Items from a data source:

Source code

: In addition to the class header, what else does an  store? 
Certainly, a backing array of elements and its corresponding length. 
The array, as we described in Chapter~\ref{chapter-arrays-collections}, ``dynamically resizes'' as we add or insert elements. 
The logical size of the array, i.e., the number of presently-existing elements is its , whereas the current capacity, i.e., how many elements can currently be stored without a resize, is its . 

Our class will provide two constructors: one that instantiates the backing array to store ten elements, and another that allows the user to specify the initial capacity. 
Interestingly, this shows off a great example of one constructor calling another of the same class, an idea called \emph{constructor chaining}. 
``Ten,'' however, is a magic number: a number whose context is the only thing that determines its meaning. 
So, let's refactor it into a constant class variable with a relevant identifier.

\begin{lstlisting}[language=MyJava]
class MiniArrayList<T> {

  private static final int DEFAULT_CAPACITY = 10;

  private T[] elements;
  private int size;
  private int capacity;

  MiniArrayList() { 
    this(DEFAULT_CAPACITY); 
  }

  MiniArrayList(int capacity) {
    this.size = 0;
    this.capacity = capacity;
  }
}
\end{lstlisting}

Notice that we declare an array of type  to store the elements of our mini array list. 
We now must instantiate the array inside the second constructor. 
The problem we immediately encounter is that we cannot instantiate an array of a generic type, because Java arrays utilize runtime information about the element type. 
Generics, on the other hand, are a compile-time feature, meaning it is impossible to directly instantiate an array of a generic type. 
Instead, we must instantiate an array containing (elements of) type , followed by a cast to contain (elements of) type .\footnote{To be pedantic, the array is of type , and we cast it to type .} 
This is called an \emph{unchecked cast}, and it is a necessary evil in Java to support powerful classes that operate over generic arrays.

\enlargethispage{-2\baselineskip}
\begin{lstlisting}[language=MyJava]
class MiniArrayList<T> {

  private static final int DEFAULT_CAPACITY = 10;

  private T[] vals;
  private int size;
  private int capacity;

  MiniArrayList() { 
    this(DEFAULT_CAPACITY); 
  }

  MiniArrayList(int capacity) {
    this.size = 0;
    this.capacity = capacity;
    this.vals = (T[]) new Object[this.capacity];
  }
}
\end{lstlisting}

Exercise directions:
On how many lines above does the word "backing" appear? Only the number should be given.

Exercise result:
2